* Task to carry out *
Reproduce the first line of the entries that follow and each later line, word for word, ending with the one containing "Their biological roles".

:::

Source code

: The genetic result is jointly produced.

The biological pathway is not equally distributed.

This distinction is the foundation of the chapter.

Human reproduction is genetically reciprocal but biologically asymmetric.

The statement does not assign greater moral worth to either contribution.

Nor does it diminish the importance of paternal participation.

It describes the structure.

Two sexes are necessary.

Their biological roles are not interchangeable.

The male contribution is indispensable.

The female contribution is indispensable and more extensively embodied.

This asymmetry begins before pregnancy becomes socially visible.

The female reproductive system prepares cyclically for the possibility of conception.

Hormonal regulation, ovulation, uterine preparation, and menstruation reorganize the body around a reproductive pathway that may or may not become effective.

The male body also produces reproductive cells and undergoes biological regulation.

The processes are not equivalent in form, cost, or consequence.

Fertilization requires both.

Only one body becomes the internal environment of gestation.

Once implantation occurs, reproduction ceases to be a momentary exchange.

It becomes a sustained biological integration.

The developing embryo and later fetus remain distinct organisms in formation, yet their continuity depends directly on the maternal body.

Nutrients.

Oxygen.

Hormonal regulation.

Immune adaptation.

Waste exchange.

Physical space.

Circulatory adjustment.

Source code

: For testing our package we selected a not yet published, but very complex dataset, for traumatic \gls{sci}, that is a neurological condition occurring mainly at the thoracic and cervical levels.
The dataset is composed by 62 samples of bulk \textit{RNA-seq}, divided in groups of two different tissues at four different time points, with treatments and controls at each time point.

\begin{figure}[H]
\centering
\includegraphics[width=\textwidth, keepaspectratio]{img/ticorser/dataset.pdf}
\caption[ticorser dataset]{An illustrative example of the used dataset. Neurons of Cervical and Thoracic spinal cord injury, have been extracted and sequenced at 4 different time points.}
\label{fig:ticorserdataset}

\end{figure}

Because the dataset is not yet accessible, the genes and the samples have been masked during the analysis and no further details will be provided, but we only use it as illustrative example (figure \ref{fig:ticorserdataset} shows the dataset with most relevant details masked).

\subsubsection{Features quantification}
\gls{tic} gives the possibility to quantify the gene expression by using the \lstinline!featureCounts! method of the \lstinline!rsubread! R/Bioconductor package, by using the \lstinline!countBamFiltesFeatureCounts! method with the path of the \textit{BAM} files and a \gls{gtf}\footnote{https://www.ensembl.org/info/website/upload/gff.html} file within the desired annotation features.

:::

* Exercise output *
Source code

: The genetic result is jointly produced.

The biological pathway is not equally distributed.

This distinction is the foundation of the chapter.

Human reproduction is genetically reciprocal but biologically asymmetric.

The statement does not assign greater moral worth to either contribution.

Nor does it diminish the importance of paternal participation.

It describes the structure.

Two sexes are necessary.

Their biological roles are not interchangeable.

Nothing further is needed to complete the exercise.